Scaling

Scaling PG horizontally vs vertically

The ability to scale horizontally is impacted by the rate of change in the primary database. The primary can be making many changes concurrently. Those changes are serialized, written to the WAL files, and the WAL information is forwarded to the secondary systems. The secondary systems must process this data serially. This induces lag into the replicant. It will “fall behind” the primary. When will it catch up? It is unpredictable. We know that it will eventually catch up, assuming that the rate of change on the primary is not constant. If you have a system which can tolerate the inherent lag in replication, then Postgres can scale quite well. However, if your workload can not tolerate this lag, you would think it does not scale well at all.

If it is about read-heavy workload then you should just add replicas. Add as many replicas as you need to handle the whole workload. You can balance all the queries across the replicas in the round robin fashion.

If it is about write-heavy workload then you should partition your database across many servers.
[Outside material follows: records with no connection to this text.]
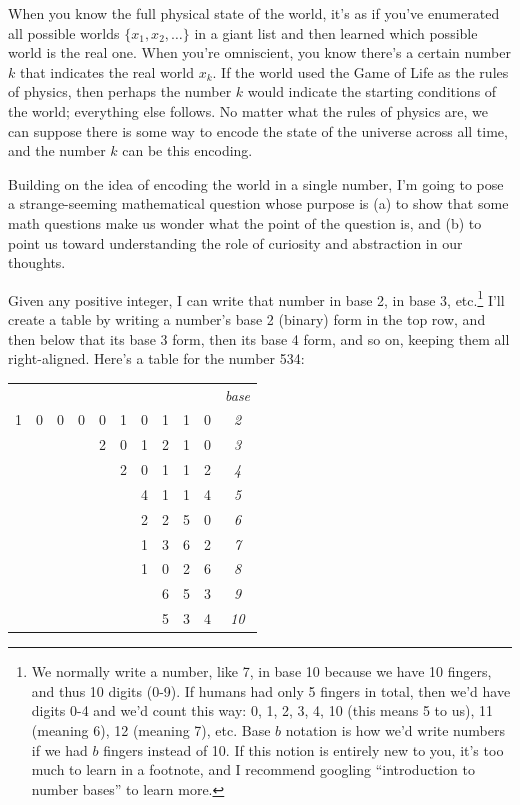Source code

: \documentclass[9pt, twoside]{book}
\theoremstyle{argtstyle}
\begin{document}
When you know the full physical state of the world, it's as if you've
enumerated
all possible worlds $\{x_1, x_2, \ldots\}$ in a giant list and
then learned which possible world is the real one. When you're omniscient, you
know there's a certain number $k$ that indicates the real world $x_k$.
If the world used the Game of Life as the rules of physics, then perhaps the
number $k$ would indicate the starting conditions of the world; everything else
follows. No matter what the rules of physics are, we can suppose there is some
way to encode the state of the universe across all time, and the number
$k$ can be this encoding.

Building on the idea of encoding the world in a single number,
I'm going to pose a strange-seeming mathematical question whose purpose is
(a) to show that some math questions make us wonder what the
point of the question is, and (b) to point us toward understanding the role of
curiosity and abstraction in our thoughts.

Given any positive integer, I can write that number in base 2, in base 3,
etc.\footnote{We normally write a number, like 7, in base 10 because we have 10
fingers, and thus 10 digits (0-9). If humans had only 5 fingers in total, then
we'd have
digits 0-4 and we'd count this way: 0, 1, 2, 3, 4, 10 (this means 5 to us), 11
(meaning 6), 12 (meaning 7), etc. Base $b$ notation is how we'd write numbers if
we had $b$ fingers instead of 10. If this notion is entirely new to you, it's
too much to learn in a footnote, and I recommend googling ``introduction to
number bases'' to learn more.}
I'll create a table by writing a number's base 2 (binary)
form in the top row,
and then below that its base 3 form, then its base 4 form, and so on, keeping
them all right-aligned. Here's a table for the number 534:

\begin{center}
\begin{tabular}{cccccccccc|c}
  &   &   &   &   &   &   &   &   &   &\em base \\
1 & 0 & 0 & 0 & 0 & 1 & 0 & 1 & 1 & 0 & \it 2 \\
  &   &   &   & 2 & 0 & 1 & 2 & 1 & 0 & \it 3 \\
  &   &   &   &   & 2 & 0 & 1 & 1 & 2 & \it 4 \\
  &   &   &   &   &   & 4 & 1 & 1 & 4 & \it 5 \\
  &   &   &   &   &   & 2 & 2 & 5 & 0 & \it 6 \\
  &   &   &   &   &   & 1 & 3 & 6 & 2 & \it 7 \\
  &   &   &   &   &   & 1 & 0 & 2 & 6 & \it 8 \\
  &   &   &   &   &   &   & 6 & 5 & 3 & \it 9 \\
  &   &   &   &   &   &   & 5 & 3 & 4 & \it 10 \\
\end{tabular}
\end{center}
\end{document}
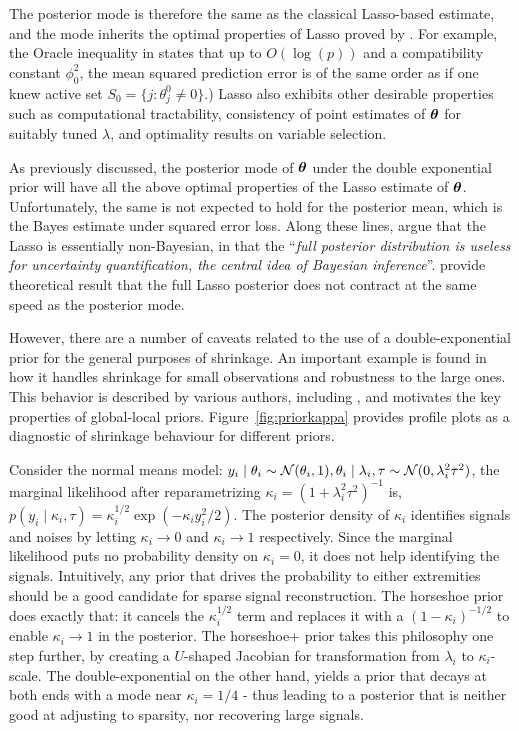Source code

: \documentclass[11pt]{article}
\begin{document}
The posterior mode is therefore	the	 same as the classical Lasso-based
estimate, and the mode inherits the optimal properties of Lasso proved by
\cite{buhlmann2011statistics}. For example, the Oracle inequality in \citet[Eq.
(2.8), Th. (6.1)]{buhlmann2011statistics} states that up to $O(\log(p))$ and a
compatibility constant $\phi_0^2$, the mean squared prediction error is of the
same order as if one knew active set $S_0 = \{j : \theta_j^0 \neq 0 \}$.)
Lasso also exhibits other desirable properties such as computational
tractability, consistency of point estimates of $\boldsymbol{\theta}$ for suitably tuned
$\lambda$, and optimality results on variable selection. 

As previously discussed, the posterior mode of $\boldsymbol{\theta}$ under the double
exponential prior will have all the above optimal properties of the Lasso
estimate of $\boldsymbol{\theta}$. Unfortunately, the same is not expected to hold for the
posterior mean, which is the Bayes estimate under squared error loss. Along
these lines, \citet{castillo2015bayesian} argue that the Lasso is essentially
non-Bayesian, in that the ``\textsl{full posterior distribution is useless for
uncertainty quantification, the central idea of Bayesian inference}''.
\citet{castillo2015bayesian} provide theoretical result that the full Lasso
posterior does not contract at the same speed as the posterior mode. 

However, there are a number of caveats related to the use of a
double-exponential prior for the general purposes of shrinkage.  An important
example is found in how it handles shrinkage for small observations and
robustness to the large ones.  This behavior is described by various authors,
including \cite{polson2010shrink,datta2013asymptotic}, and motivates the key
properties of global-local priors. Figure~\ref{fig:priorkappa} provides
profile plots as a diagnostic of shrinkage behaviour for different
priors.

Consider the normal means model: $y_i \mid \theta_i \sim {\cal N}(\theta_i,1), \theta_i \mid \lambda_i, \tau \sim {\cal N}(0, \lambda_i^2 \tau^2)$, the marginal likelihood after reparametrizing $\kappa_i = (1+\lambda_i^2\tau^2)^{-1}$ is,  $p(y_i \mid \kappa_i, \tau) = \kappa_i^{1/2} \exp \left(-\kappa_i y_i^2/2 \right)$. The
posterior density of $\kappa_i$ identifies signals and noises by letting $\kappa_i \to 0$ and $\kappa_i \to 1$ respectively. Since the marginal
likelihood puts no probability density on $\kappa_i = 0$, it does not help identifying the signals. Intuitively, any prior that drives the probability to
either extremities should be a good candidate for sparse signal reconstruction. The horseshoe prior does exactly that: it cancels the $\kappa_i^{1/2}$ 
term and replaces it with a $(1-\kappa_i)^{-1/2}$ to enable $\kappa_i \to 1$ in the posterior. The horseshoe+ prior takes this philosophy one step further, 
by creating a $U$-shaped Jacobian for transformation from $\lambda_i$ to $\kappa_i$-scale. The double-exponential on the other hand, yields a prior that
decays at both ends with a mode near $\kappa_i = 1/4$ - thus leading to a posterior that is neither good at adjusting to sparsity, nor recovering large
signals. 
\end{document}
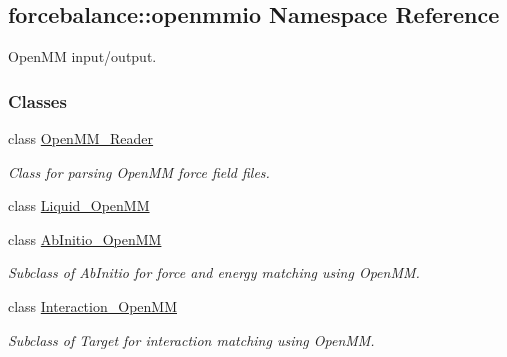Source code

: \hypertarget{namespaceforcebalance_1_1openmmio}{\subsection{forcebalance\-:\-:openmmio \-Namespace \-Reference}
\label{namespaceforcebalance_1_1openmmio}
}


\-Open\-M\-M input/output.  


\subsubsection*{\-Classes}
\begin{DoxyCompactItemize}
\item 
class \hyperlink{classforcebalance_1_1openmmio_1_1OpenMM__Reader}{\-Open\-M\-M\-\_\-\-Reader}
\begin{DoxyCompactList}\small\item\em \-Class for parsing \-Open\-M\-M force field files. \end{DoxyCompactList}\item 
class \hyperlink{classforcebalance_1_1openmmio_1_1Liquid__OpenMM}{\-Liquid\-\_\-\-Open\-M\-M}
\item 
class \hyperlink{classforcebalance_1_1openmmio_1_1AbInitio__OpenMM}{\-Ab\-Initio\-\_\-\-Open\-M\-M}
\begin{DoxyCompactList}\small\item\em \-Subclass of \-Ab\-Initio for force and energy matching using \-Open\-M\-M. \end{DoxyCompactList}\item 
class \hyperlink{classforcebalance_1_1openmmio_1_1Interaction__OpenMM}{\-Interaction\-\_\-\-Open\-M\-M}
\begin{DoxyCompactList}\small\item\em \-Subclass of \-Target for interaction matching using \-Open\-M\-M. \end{DoxyCompactList}\end{DoxyCompactItemize}
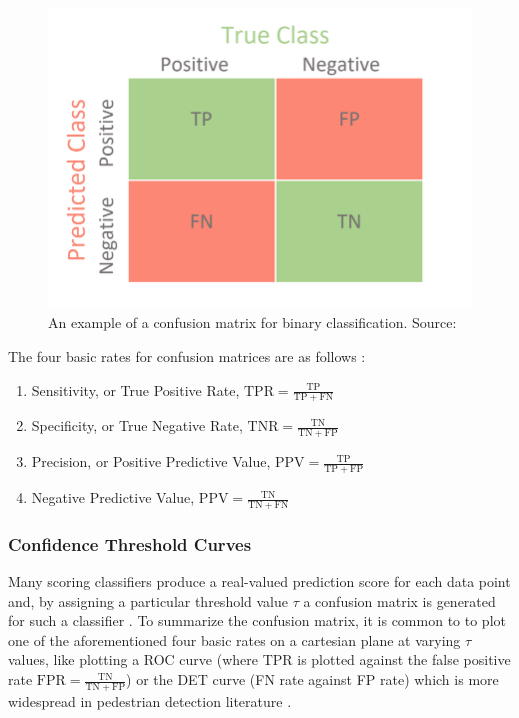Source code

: \begin{figure}
    \centering
    \includegraphics[width=0.5\linewidth]{images/conf_matrix.png}
    \caption{An example of a confusion matrix for binary classification. Source: \cite{conf_matrix}}
    \label{fig:conf_matrix}
\end{figure}

The four basic rates for confusion matrices are as follows \cite{chicco_eval_2023}:
\begin{enumerate}
    \item Sensitivity, or True Positive Rate, $\mathrm{TPR}=\frac{\mathrm{TP}}{\mathrm{TP}+\mathrm{FN}}$

    \item Specificity, or True Negative Rate, $\mathrm{TNR}=\frac{\mathrm{TN}}{\mathrm{TN}+\mathrm{FP}}$
    
    \item Precision, or Positive Predictive Value, $\mathrm{PPV}=\frac{\mathrm{TP}}{\mathrm{TP}+\mathrm{FP}}$
    
    \item Negative Predictive Value, $\mathrm{PPV}=\frac{\mathrm{TN}}{\mathrm{TN}+\mathrm{FN}}$
\end{enumerate} 

\subsubsection{Confidence Threshold Curves}

Many scoring classifiers produce a real-valued prediction score for each data point and, by assigning a particular threshold value $\tau$ a confusion matrix is generated for such a classifier \cite{chicco_jurman_2020_mcc_f1}. To summarize the confusion matrix, it is common to to plot one of the aforementioned four basic rates on a cartesian plane at varying $\tau$ values, like plotting a ROC curve (where TPR is plotted against the false positive rate $\mathrm{FPR}=\frac{\mathrm{TN}}{\mathrm{TN}+\mathrm{FP}}$) or the DET curve (FN rate against FP rate) which is more widespread in pedestrian detection literature \cite{dalal_2005_histograms} \cite{dollar_2012_pedestrian}. 

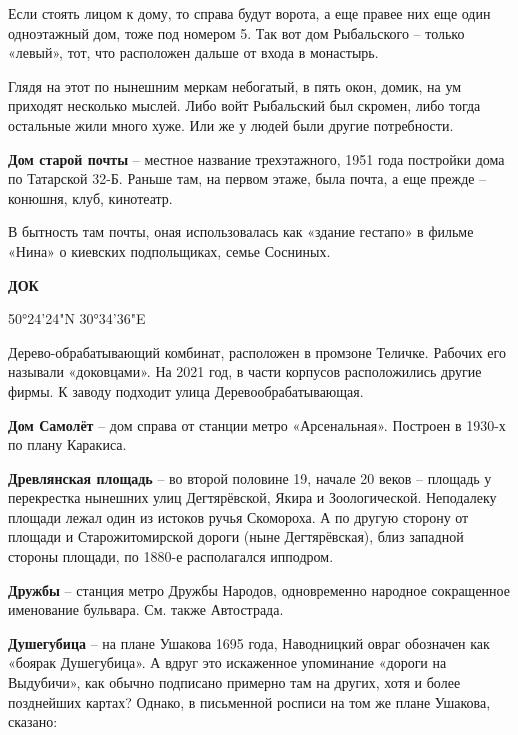 Если стоять лицом к дому, то справа будут ворота, а еще правее них еще один одноэтажный дом, тоже под номером 5. Так вот дом Рыбальского – только «левый», тот, что расположен дальше от входа в монастырь.

Глядя на этот по нынешним меркам небогатый, в пять окон, домик, на ум приходят несколько мыслей. Либо войт Рыбальский был скромен, либо тогда остальные жили много хуже. Или же у людей были другие потребности.\\

\medskip

\textbf{Дом старой почты} – местное название трехэтажного, 1951 года постройки дома по Татарской 32-Б. Раньше там, на первом этаже, была почта, а еще прежде – конюшня, клуб, кинотеатр.

В бытность там почты, оная использовалась как «здание гестапо» в фильме «Нина» о киевских подпольщиках, семье Сосниных.\\

\medskip

\textbf{ДОК}

50°24'24"N 30°34'36"E

Дерево-обрабатывающий комбинат, расположен в промзоне Теличке. Рабочих его называли «доковцами». На 2021 год, в части корпусов расположились другие фирмы. К заводу подходит улица Деревообрабатывающая.\\

\medskip

\textbf{Дом Самолёт} – дом справа от станции метро «Арсенальная». Построен в 1930-х по плану Каракиса.\\

\medskip

\textbf{Древлянская площадь} – во второй половине 19, начале 20 веков – площадь у перекрестка нынешних улиц Дегтярёвской, Якира и Зоологической. Неподалеку площади лежал один из истоков ручья Скомороха. А по другую сторону от площади и Старожитомирской дороги (ныне Дегтярёвская), близ западной стороны площади, по 1880-е располагался ипподром.\\

\medskip

\textbf{Дружбы} – станция метро Дружбы Народов, одновременно народное сокращенное именование бульвара. См. также Автострада.\\

\medskip

\textbf{Душегубица} – на плане Ушакова 1695 года, Наводницкий овраг обозначен как «боярак Душегубица». А вдруг это искаженное упоминание «дороги на Выдубичи», как обычно подписано примерно там на других, хотя и более позднейших картах? Однако, в письменной росписи на том же плане Ушакова, сказано:

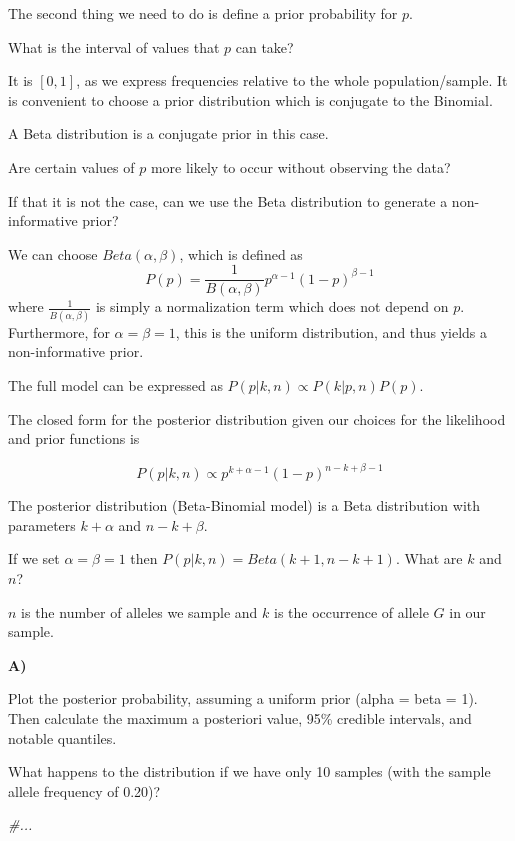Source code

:\documentclass[
]{article}
\newenvironment{Shaded}{\begin{snugshade}}{\end{snugshade}}
\newcommand{\CommentTok}[1]{\textcolor[rgb]{0.56,0.35,0.01}{\textit{#1}}}
\begin{document}
The second thing we need to do is define a prior probability for \(p\).

What is the interval of values that \(p\) can take?

It is \([0,1]\), as we express frequencies relative to the whole
population/sample. It is convenient to choose a prior distribution which
is conjugate to the Binomial.

A Beta distribution is a conjugate prior in this case.

Are certain values of \(p\) more likely to occur without observing the
data?

If that it is not the case, can we use the Beta distribution to generate
a non-informative prior?

We can choose \(Beta(\alpha,\beta)\), which is defined as
\begin{equation}
    P(p) = \frac{1}{B(\alpha,\beta)} p^{\alpha-1}(1-p)^{\beta-1}
\end{equation} where \(\frac{1}{B(\alpha,\beta)}\) is simply a
normalization term which does not depend on \(p\). Furthermore, for
\(\alpha = \beta = 1\), this is the uniform distribution, and thus
yields a non-informative prior.

The full model can be expressed as \(P(p|k,n) \propto P(k|p,n)P(p)\).

The closed form for the posterior distribution given our choices for the
likelihood and prior functions is

\begin{equation}
    P(p|k,n) \propto p^{k+\alpha-1}(1-p)^{n-k+\beta-1}
\end{equation}

The posterior distribution (Beta-Binomial model) is a Beta distribution
with parameters \(k+\alpha\) and \(n-k+\beta\).

If we set \(\alpha=\beta=1\) then \(P(p|k,n)=Beta(k+1,n-k+1)\). What are
\(k\) and \(n\)?

\(n\) is the number of alleles we sample and \(k\) is the occurrence of
allele \(G\) in our sample.

\textbf{A)}

Plot the posterior probability, assuming a uniform prior (alpha = beta =
1). Then calculate the maximum a posteriori value, 95\% credible
intervals, and notable quantiles.

What happens to the distribution if we have only 10 samples (with the
sample allele frequency of 0.20)?

\begin{Shaded}
\begin{Highlighting}[]
\CommentTok{\#...}
\end{Highlighting}
\end{Shaded}
\end{document}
You can put different tables on different machines or you can shard one table across many machines. In the latter case you can shard a table by a range of the primary key or by a hash of the primary key or even vertically by rows. In each of the cases above you may lose transactionality, so be careful and make sure that all the data changed and queried by a transaction be resided on the same server.

Horizontal scaling in relational databases is hard to achieve because when you have tables (or shards of the same table) across the different cluster nodes, joins usually become very inefficient. Additionally, there is a problem of replication and keeping ACID guarantees while ensuring that all replicas have fresh data

Streaming Replication

  • streaming replication allows us to continuously apply WAL XLOG records to standby servers, so that they are kept current
    • WALs are write-ahead logs and are synonymous with, which are XLOG are transaction logs (X stands for transaction)